** Provided information follows **

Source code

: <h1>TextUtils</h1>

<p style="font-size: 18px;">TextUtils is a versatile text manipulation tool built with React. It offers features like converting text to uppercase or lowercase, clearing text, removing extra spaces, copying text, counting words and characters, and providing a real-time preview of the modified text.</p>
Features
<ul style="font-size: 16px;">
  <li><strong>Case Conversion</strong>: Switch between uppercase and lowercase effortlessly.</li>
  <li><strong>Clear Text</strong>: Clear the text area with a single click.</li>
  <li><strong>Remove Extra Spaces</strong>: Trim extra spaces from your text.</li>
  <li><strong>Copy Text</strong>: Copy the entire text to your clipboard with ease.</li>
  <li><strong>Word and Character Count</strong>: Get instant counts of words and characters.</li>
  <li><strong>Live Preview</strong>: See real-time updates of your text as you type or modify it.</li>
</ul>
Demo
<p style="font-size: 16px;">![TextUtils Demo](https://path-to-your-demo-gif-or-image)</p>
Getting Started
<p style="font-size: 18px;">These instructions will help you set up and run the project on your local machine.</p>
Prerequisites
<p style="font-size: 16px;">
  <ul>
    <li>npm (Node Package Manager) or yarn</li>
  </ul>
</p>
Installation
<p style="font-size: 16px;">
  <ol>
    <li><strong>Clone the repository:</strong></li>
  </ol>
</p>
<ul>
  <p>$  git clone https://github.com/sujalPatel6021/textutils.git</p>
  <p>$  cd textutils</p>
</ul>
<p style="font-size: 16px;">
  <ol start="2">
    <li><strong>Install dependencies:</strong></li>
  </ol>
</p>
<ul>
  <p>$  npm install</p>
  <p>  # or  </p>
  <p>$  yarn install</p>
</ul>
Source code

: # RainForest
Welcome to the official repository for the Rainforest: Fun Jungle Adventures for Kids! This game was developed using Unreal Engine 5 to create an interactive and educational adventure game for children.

** End of Provided information **

Exercise aim: Check each line of the data above for the string "font", and copy the ones that have it.

Exercise solution:
<p style="font-size: 18px;">TextUtils is a versatile text manipulation tool built with React. It offers features like converting text to uppercase or lowercase, clearing text, removing extra spaces, copying text, counting words and characters, and providing a real-time preview of the modified text.</p>
<ul style="font-size: 16px;">
<p style="font-size: 16px;">![TextUtils Demo](https://path-to-your-demo-gif-or-image)</p>
<p style="font-size: 18px;">These instructions will help you set up and run the project on your local machine.</p>
<p style="font-size: 16px;">
<p style="font-size: 16px;">
<p style="font-size: 16px;">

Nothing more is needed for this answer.